Look below for the line containing "# What does it do?". Output it and each remaining line of the entries exactly, and nothing else.

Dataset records
-*-*-
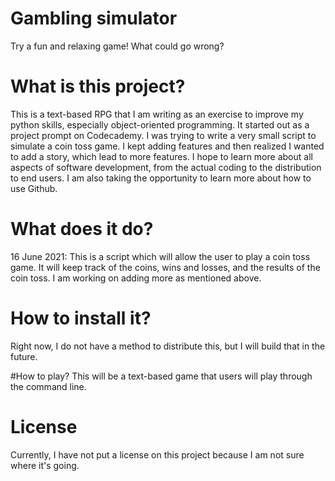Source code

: # Gambling simulator
Try a fun and relaxing game! What could go wrong?

# What is this project?
This is a text-based RPG that I am writing as an exercise to improve my python skills, especially object-oriented programming. It started out as a project prompt on Codecademy. I was trying to write a very small script to simulate a coin toss game. I kept adding features and then realized I wanted to add a story, which lead to more features. I hope to learn more about all aspects of software development, from the actual coding to the distribution to end users. I am also taking the opportunity to learn more about how to use Github.

# What does it do?
16 June 2021: This is a script which will allow the user to play a coin toss game. It will keep track of the coins, wins and losses, and the results of the coin toss. I am working on adding more as mentioned above.

# How to install it?
Right now, I do not have a method to distribute this, but I will build that in the future.

#How to play?
This will be a text-based game that users will play through the command line.

# License
Currently, I have not put a license on this project because I am not sure where it's going.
-*-*-
EXERCISE SOLUTION
# What does it do?
16 June 2021: This is a script which will allow the user to play a coin toss game. It will keep track of the coins, wins and losses, and the results of the coin toss. I am working on adding more as mentioned above.

# How to install it?
Right now, I do not have a method to distribute this, but I will build that in the future.

#How to play?
This will be a text-based game that users will play through the command line.

# License
Currently, I have not put a license on this project because I am not sure where it's going.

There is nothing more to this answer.